----- Excerpted data -----

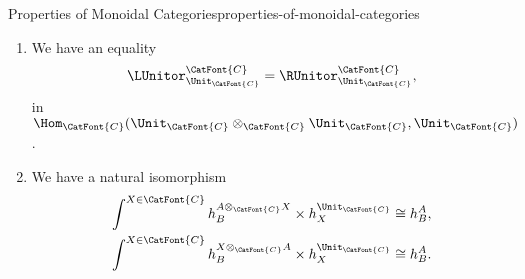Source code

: \begin{proposition}{Properties of Monoidal Categories}{properties-of-monoidal-categories}
\begin{enumerate}
\[\begin{tikzcd}[row sep={7.0*\the\DL,between origins}, column sep={6.0*\the\DL,between origins}, background color=backgroundColor, ampersand replacement=\&]
                    \arrow[rd, "\RUnitor^{\CatFont{C}}_{A\otimes_{\CatFont{C}}B}"']
                    \&\&
                    A\otimes_{\CatFont{C}}(B\otimes_{\CatFont{C}}\Unit_{\CatFont{C}})
                    \arrow[ld, "\id_{A}\otimes_{\CatFont{C}}\RUnitor^{\CatFont{C}}_{B}"]
                    \\\&
                    A\otimes_{\CatFont{C}}B
                    \&
                \end{tikzcd}
            \]%
        \item\label{properties-of-monoidal-categories-coherence-for-left-and-right-unitors-of-the-monoidal-unit}We have an equality
            \[
                \LUnitor^{\CatFont{C}}_{\Unit_{\CatFont{C}}}
                =
                \RUnitor^{\CatFont{C}}_{\Unit_{\CatFont{C}}},
            \]
            in $\Hom_{\CatFont{C}}(\Unit_{\CatFont{C}}\otimes_{\CatFont{C}}\Unit_{\CatFont{C}},\Unit_{\CatFont{C}})$.
        \item\label{properties-of-monoidal-categories-the-yoneda-lemma-for-co-ends-for-monoidal-categories}We have a natural isomorphism
            \begin{align*}
                \int^{X\in\CatFont{C}}h^{A\otimes_{\CatFont{C}}X}_{B}\times h^{\Unit_{\CatFont{C}}}_{X} &\cong h^{A}_{B},\\
                \int^{X\in\CatFont{C}}h^{X\otimes_{\CatFont{C}}A}_{B}\times h^{\Unit_{\CatFont{C}}}_{X} &\cong h^{A}_{B}.
            \end{align*}
    \end{enumerate}
\end{proposition}
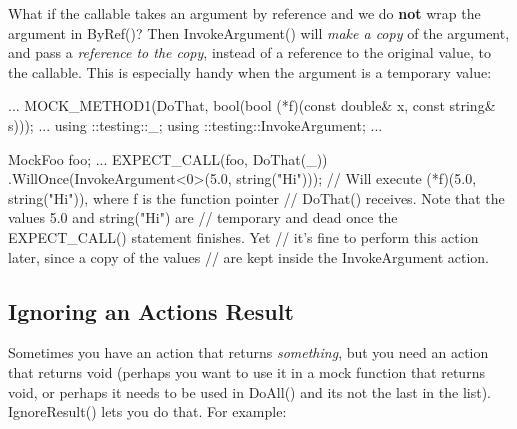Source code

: What if the callable takes an argument by reference and we do {\bfseries not} wrap the argument in {\ttfamily By\+Ref()}? Then {\ttfamily Invoke\+Argument()} will {\itshape make a copy} of the argument, and pass a {\itshape reference to the copy}, instead of a reference to the original value, to the callable. This is especially handy when the argument is a temporary value\+:


\begin{DoxyCode}
...
  MOCK\_METHOD1(DoThat, \textcolor{keywordtype}{bool}(\textcolor{keywordtype}{bool} (*f)(\textcolor{keyword}{const} \textcolor{keywordtype}{double}& x, \textcolor{keyword}{const} \textcolor{keywordtype}{string}& s)));
...
using ::testing::\_;
using ::testing::InvokeArgument;
...

  MockFoo foo;
  ...
  EXPECT\_CALL(foo, DoThat(\_))
      .WillOnce(InvokeArgument<0>(5.0, \textcolor{keywordtype}{string}(\textcolor{stringliteral}{"Hi"})));
  \textcolor{comment}{// Will execute (*f)(5.0, string("Hi")), where f is the function pointer}
  \textcolor{comment}{// DoThat() receives.  Note that the values 5.0 and string("Hi") are}
  \textcolor{comment}{// temporary and dead once the EXPECT\_CALL() statement finishes.  Yet}
  \textcolor{comment}{// it's fine to perform this action later, since a copy of the values}
  \textcolor{comment}{// are kept inside the InvokeArgument action.}
\end{DoxyCode}


\subsection*{Ignoring an Action\textquotesingle{}s Result}

Sometimes you have an action that returns {\itshape something}, but you need an action that returns {\ttfamily void} (perhaps you want to use it in a mock function that returns {\ttfamily void}, or perhaps it needs to be used in {\ttfamily Do\+All()} and it\textquotesingle{}s not the last in the list). {\ttfamily Ignore\+Result()} lets you do that. For example\+:


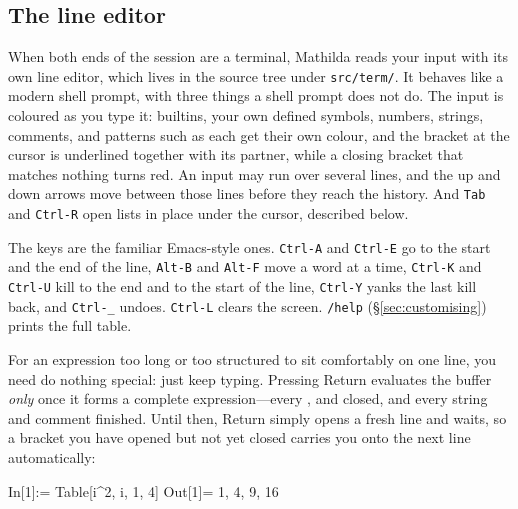 \begin{codepairs}
\end{codepairs}

\subsection{The line editor}
\label{sec:editing}

When both ends of the session are a terminal, Mathilda reads your input with its
own line editor, which lives in the source tree under \texttt{src/term/}. It behaves
like a modern shell prompt, with three things a shell prompt does not do. The input
is coloured as you type it: builtins, your own defined symbols, numbers, strings,
comments, and patterns such as  each get their own colour, and the
bracket at the cursor is underlined together with its partner, while a closing
bracket that matches nothing turns red. An input may run over several lines, and
the up and down arrows move between those lines before they reach the history.
And \texttt{Tab} and \texttt{Ctrl-R} open lists in place under the cursor, described
below.

The keys are the familiar Emacs-style ones. \texttt{Ctrl-A} and \texttt{Ctrl-E} go to
the start and the end of the line, \texttt{Alt-B} and \texttt{Alt-F} move a word
at a time, \texttt{Ctrl-K} and \texttt{Ctrl-U} kill to the end and to the start of
the line, \texttt{Ctrl-Y} yanks the last kill back, and \texttt{Ctrl-\_} undoes.
\texttt{Ctrl-L} clears the screen. \texttt{/help} (\S\ref{sec:customising}) prints
the full table.

For an expression too long or too structured to sit comfortably on one line, you need
do nothing special: just keep typing. Pressing Return
evaluates the buffer \emph{only} once it forms a complete
expression---every \mcode{(}, \mcode{[} and \mcode{\{} closed, and every string and
comment finished. Until then, Return simply opens a fresh line and waits, so a
bracket you have opened but not yet closed carries you onto the next line
automatically:

\begin{shell}
In[1]:= Table[i^2,
{i, 1, 4}]
Out[1]= {1, 4, 9, 16}
\end{shell}

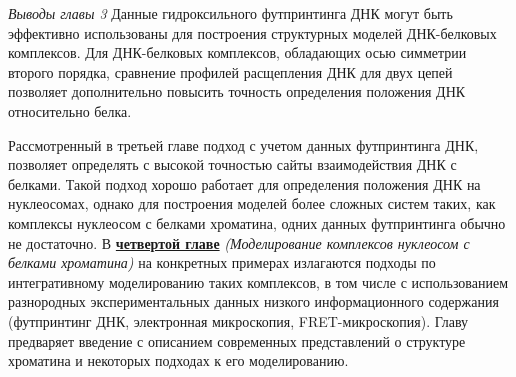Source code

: \textit{Выводы главы 3} \newline
Данные гидроксильного футпринтинга ДНК могут быть эффективно использованы для построения структурных моделей ДНК-белковых комплексов. Для ДНК-белковых комплексов, обладающих осью симметрии второго порядка, сравнение профилей расщепления ДНК для двух цепей позволяет дополнительно повысить точность определения положения ДНК относительно белка. 






Рассмотренный в третьей главе подход с учетом данных футпринтинга ДНК, позволяет определять с высокой точностью сайты взаимодействия ДНК с белками. Такой подход хорошо работает для определения положения ДНК на нуклеосомах, однако для построения моделей более сложных систем таких, как комплексы нуклеосом с белками хроматина, одних данных футпринтинга обычно не достаточно. В \underline{\textbf{четвертой главе}} \textit{(Моделирование комплексов нуклеосом с белками хроматина)} на конкретных примерах излагаются подходы по интегративному моделированию таких комплексов, в том числе с использованием разнородных экспериментальных данных низкого информационного содержания (футпринтинг ДНК, электронная микроскопия, FRET-микроскопия). Главу предваряет введение с описанием современных представлений о структуре хроматина и некоторых подходах к его моделированию.

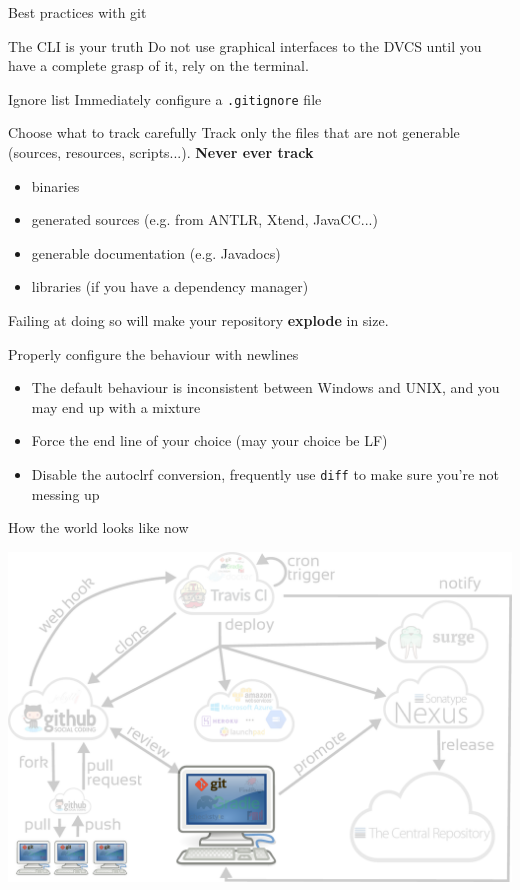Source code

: \documentclass[presentation]{beamer}
\begin{document}
\begin{frame}{Best practices with git}
	\begin{block}{The CLI is your truth}
		Do not use graphical interfaces to the DVCS until you have a complete grasp of it, rely on the terminal.
	\end{block}
	\begin{block}{Ignore list}
		Immediately configure a \texttt{.gitignore} file
	\end{block}
	\begin{block}{Choose what to track carefully}
		Track only the files that are not generable (sources, resources, scripts...). \textbf{Never ever track}
		\begin{itemize}
			\item binaries
			\item generated sources (e.g. from ANTLR, Xtend, JavaCC...)
			\item generable documentation (e.g. Javadocs)
			\item libraries (if you have a dependency manager)
		\end{itemize}
		Failing at doing so will make your repository \textbf{explode} in size.
	\end{block}
	\begin{block}{Properly configure the behaviour with newlines}
		\begin{itemize}
			\item The default behaviour is inconsistent between Windows and UNIX, and you may end up with a mixture
			\item Force the end line of your choice (may your choice be LF)
			\item Disable the autoclrf conversion, frequently use \texttt{diff} to make sure you're not messing up
		\end{itemize}
	\end{block}
\end{frame}

\begin{frame}[fragile]{How the world looks like now}
	\begin{center}
		\includegraphics[width=.9\textwidth]{images/ci-git}
	\end{center}
\end{frame}
\end{document}
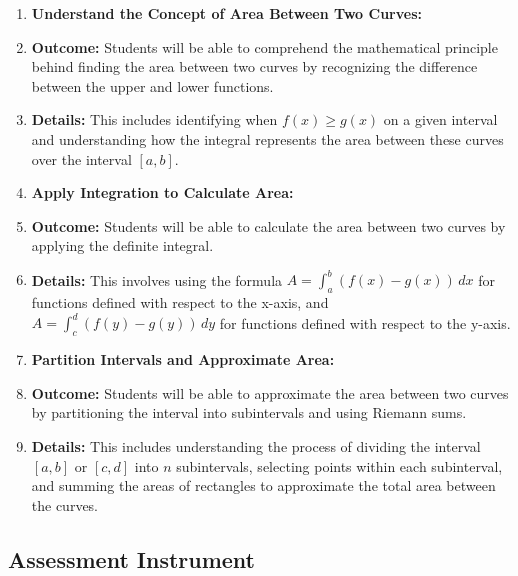 \begin{enumerate}
    \item \textbf{Understand the Concept of Area Between Two Curves:}
    \item \textbf{Outcome:} Students will be able to comprehend the mathematical principle behind finding the area between two curves by recognizing the difference between the upper and lower functions.
    \item \textbf{Details:} This includes identifying when $f(x) \geq g(x)$ on a given interval and understanding how the integral represents the area between these curves over the interval $[a, b]$.
    \item \textbf{Apply Integration to Calculate Area:}
    \item \textbf{Outcome:} Students will be able to calculate the area between two curves by applying the definite integral.
    \item \textbf{Details:} This involves using the formula $A = \int _a^b (f(x) - g(x)) \, dx$ for functions defined with respect to the x-axis, and $A = \int _c^d (f(y) - g(y)) \, dy$ for functions defined with respect to the y-axis.
    \item \textbf{Partition Intervals and Approximate Area:}
    \item \textbf{Outcome:} Students will be able to approximate the area between two curves by partitioning the interval into subintervals and using Riemann sums.
    \item \textbf{Details:} This includes understanding the process of dividing the interval $[a, b]$ or $[c, d]$ into $n$ subintervals, selecting points within each subinterval, and summing the areas of rectangles to approximate the total area between the curves.
\end{enumerate}

\subsection{Assessment Instrument}

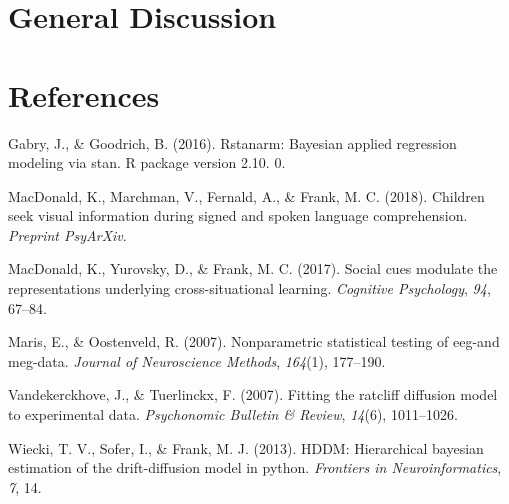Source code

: \documentclass[man,floatsintext]{apa6}
\begin{document}
\hypertarget{general-discussion}{%
\section{General Discussion}\label{general-discussion}}

\newpage

\hypertarget{references}{%
\section{References}\label{references}}

\begingroup
\setlength{\parindent}{-0.5in}
\setlength{\leftskip}{0.5in}

\hypertarget{refs}{}
\leavevmode\hypertarget{ref-gabry2016rstanarm}{}%
Gabry, J., \& Goodrich, B. (2016). Rstanarm: Bayesian applied regression
modeling via stan. R package version 2.10. 0.

\leavevmode\hypertarget{ref-macdonald2018speed}{}%
MacDonald, K., Marchman, V., Fernald, A., \& Frank, M. C. (2018).
Children seek visual information during signed and spoken language
comprehension. \emph{Preprint PsyArXiv}.

\leavevmode\hypertarget{ref-macdonald2017social}{}%
MacDonald, K., Yurovsky, D., \& Frank, M. C. (2017). Social cues
modulate the representations underlying cross-situational learning.
\emph{Cognitive Psychology}, \emph{94}, 67--84.

\leavevmode\hypertarget{ref-maris2007nonparametric}{}%
Maris, E., \& Oostenveld, R. (2007). Nonparametric statistical testing
of eeg-and meg-data. \emph{Journal of Neuroscience Methods},
\emph{164}(1), 177--190.

\leavevmode\hypertarget{ref-vandekerckhove2007fitting}{}%
Vandekerckhove, J., \& Tuerlinckx, F. (2007). Fitting the ratcliff
diffusion model to experimental data. \emph{Psychonomic Bulletin \&
Review}, \emph{14}(6), 1011--1026.

\leavevmode\hypertarget{ref-wiecki2013hddm}{}%
Wiecki, T. V., Sofer, I., \& Frank, M. J. (2013). HDDM: Hierarchical
bayesian estimation of the drift-diffusion model in python.
\emph{Frontiers in Neuroinformatics}, \emph{7}, 14.

\endgroup
\end{document}
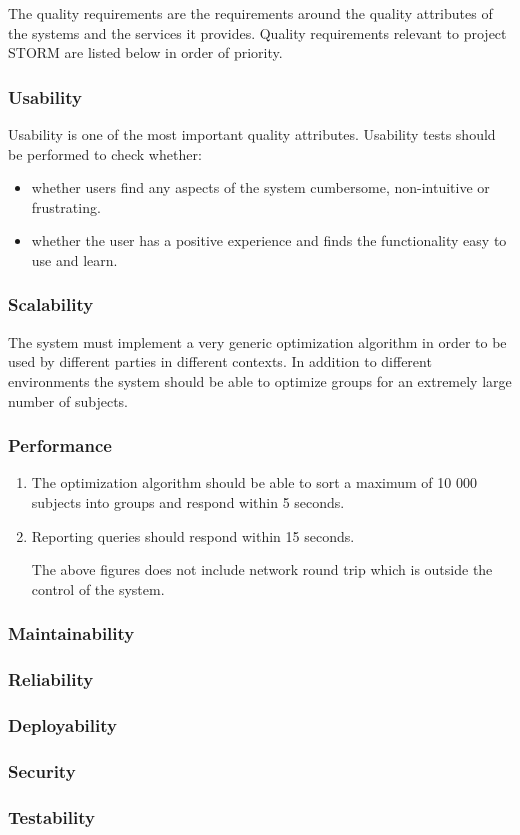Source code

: The quality requirements are the requirements around the quality attributes of the systems and
the services it provides. Quality requirements relevant to project STORM are listed below in order of priority. \par

\subsubsection{Usability}
Usability is one of the most important quality attributes. Usability tests should be performed to check whether:
\begin{itemize}
\item whether users find any aspects of the system cumbersome, non-intuitive or frustrating.
\item whether the user has a positive experience and finds the functionality easy to use and learn.
\end{itemize}
\subsubsection{Scalability}
The system must implement a very generic optimization algorithm in order to be used by different parties in different contexts. In addition to different environments the system should be able to optimize groups for an extremely large number of subjects.

\subsubsection{Performance}
\begin{enumerate}
\item The optimization algorithm should be able to sort a maximum of 10 000 subjects into groups and respond within 5 seconds.
\item Reporting queries should respond within 15 seconds. \par
The above figures does not include network round trip which is outside the control of the system.
\end{enumerate}
\subsubsection{Maintainability} 
\subsubsection{Reliability}
\subsubsection{Deployability}
\subsubsection{Security}
\subsubsection{Testability}

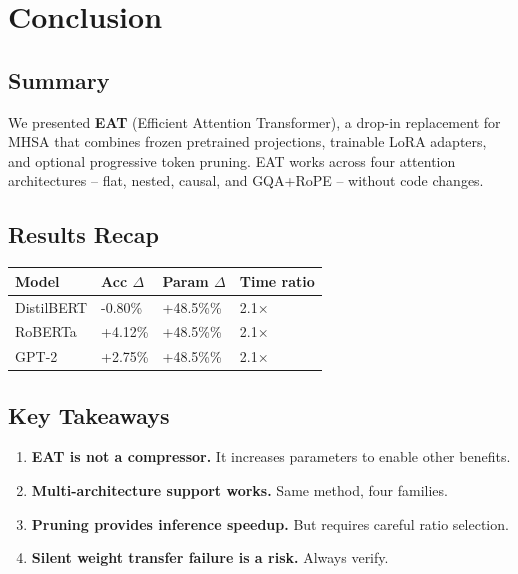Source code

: 
\section{Conclusion}

\subsection{Summary}

We presented \textbf{EAT} (Efficient Attention Transformer), a drop-in replacement 
for MHSA that combines frozen pretrained projections, trainable LoRA adapters, 
and optional progressive token pruning. EAT works across four attention 
architectures -- flat, nested, causal, and GQA+RoPE -- without code changes.

\subsection{Results Recap}

\begin{table}[H]
\centering
\small
\begin{tabular}{llll}
\toprule
\textbf{Model} & \textbf{Acc $\Delta$} & \textbf{Param $\Delta$} & \textbf{Time ratio} \\
\midrule
DistilBERT & -0.80\% & +48.5\%\% & 2.1$\times$ \\
RoBERTa & +4.12\% & +48.5\%\% & 2.1$\times$ \\
GPT-2 & +2.75\% & +48.5\%\% & 2.1$\times$ \\
\bottomrule
\end{tabular}
\end{table}

\subsection{Key Takeaways}

\begin{enumerate}
\item \textbf{EAT is not a compressor.} It increases parameters to enable other
  benefits.
\item \textbf{Multi-architecture support works.} Same method, four families.
\item \textbf{Pruning provides inference speedup.} But requires careful ratio
  selection.
\item \textbf{Silent weight transfer failure is a risk.} Always verify.

\end{enumerate}
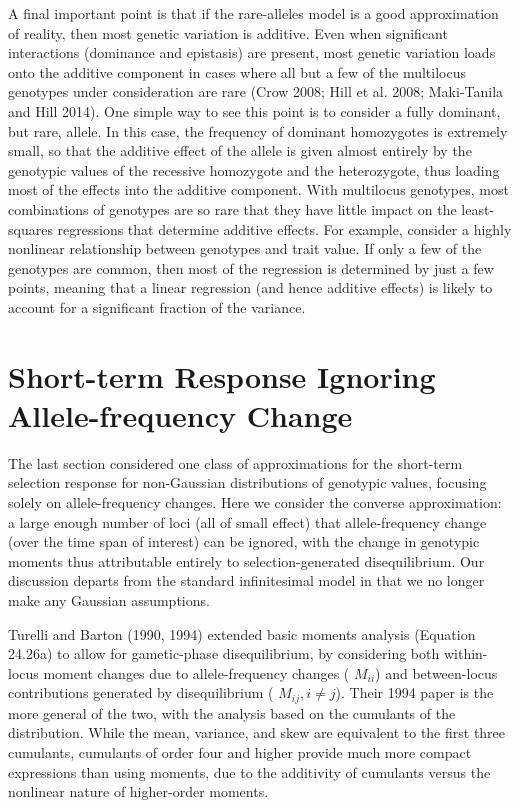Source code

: \documentclass{article}
\begin{document}
A final important point is that if the rare-alleles model is a good approximation of reality, then most genetic variation is additive. Even when significant interactions (dominance and epistasis) are present, most genetic variation loads onto the additive component in cases where all but a few of the multilocus genotypes under consideration are rare (Crow 2008; Hill et al. 2008; Maki-Tanila and Hill 2014). One simple way to see this point is to consider a fully dominant, but rare, allele. In this case, the frequency of dominant homozygotes is extremely small, so that the additive effect of the allele is given almost entirely by the genotypic values of the recessive homozygote and the heterozygote, thus loading most of the effects into the additive component. With multilocus genotypes, most combinations of genotypes are so rare that they have little impact on the least-squares regressions that determine additive effects. For example, consider a highly nonlinear relationship between genotypes and trait value. If only a few of the genotypes are common, then most of the regression is determined by just a few points, meaning that a linear regression (and hence additive effects) is likely to account for a significant fraction of the variance.

\section{Short-term Response Ignoring Allele-frequency Change}
The last section considered one class of approximations for the short-term selection response for non-Gaussian distributions of genotypic values, focusing solely on allele-frequency changes. Here we consider the converse approximation: a large enough number of loci (all of small effect) that allele-frequency change (over the time span of interest) can be ignored, with the change in genotypic moments thus attributable entirely to selection-generated disequilibrium. Our discussion departs from the standard infinitesimal model in that we no longer make any Gaussian assumptions.

Turelli and Barton (1990, 1994) extended basic moments analysis (Equation 24.26a) to allow for gametic-phase disequilibrium, by considering both within-locus moment changes due to allele-frequency changes ( $ M_{ii} $) and between-locus contributions generated by disequilibrium ( $ M_{ij}, i \neq j $). Their 1994 paper is the more general of the two, with the analysis based on the cumulants of the distribution. While the mean, variance, and skew are equivalent to the first three cumulants, cumulants of order four and higher provide much more compact expressions than using moments, due to the additivity of cumulants versus the nonlinear nature of higher-order moments.
\end{document}
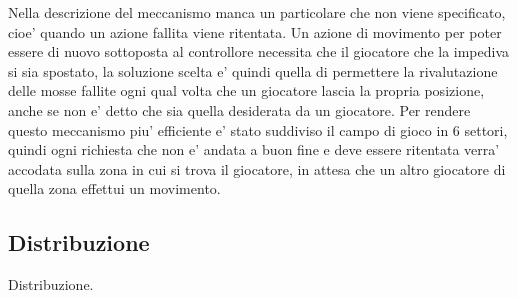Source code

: Nella descrizione del meccanismo manca un particolare che non viene specificato, cioe’ quando un azione fallita viene ritentata. Un azione di movimento per poter essere di nuovo sottoposta al controllore necessita che il giocatore che la impediva si sia spostato, la soluzione scelta e’ quindi quella di permettere la rivalutazione delle mosse fallite ogni qual volta che un giocatore lascia la propria posizione, anche se non e’ detto che sia quella desiderata da un giocatore. Per rendere questo meccanismo piu’ efficiente e’ stato suddiviso il campo di gioco in 6 settori, quindi ogni richiesta che non e’ andata a buon fine e deve essere ritentata verra’ accodata sulla zona in cui si trova il giocatore, in attesa che un altro giocatore di quella zona effettui un movimento.

\subsection*{Distribuzione}
%
\label{sec:analisi_distribuzione}

Distribuzione.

-----

Exercise: Write out each line above containing "works".

Task response:
and optional progressive token pruning. EAT works across four attention 
\item \textbf{Multi-architecture support works.} Same method, four families.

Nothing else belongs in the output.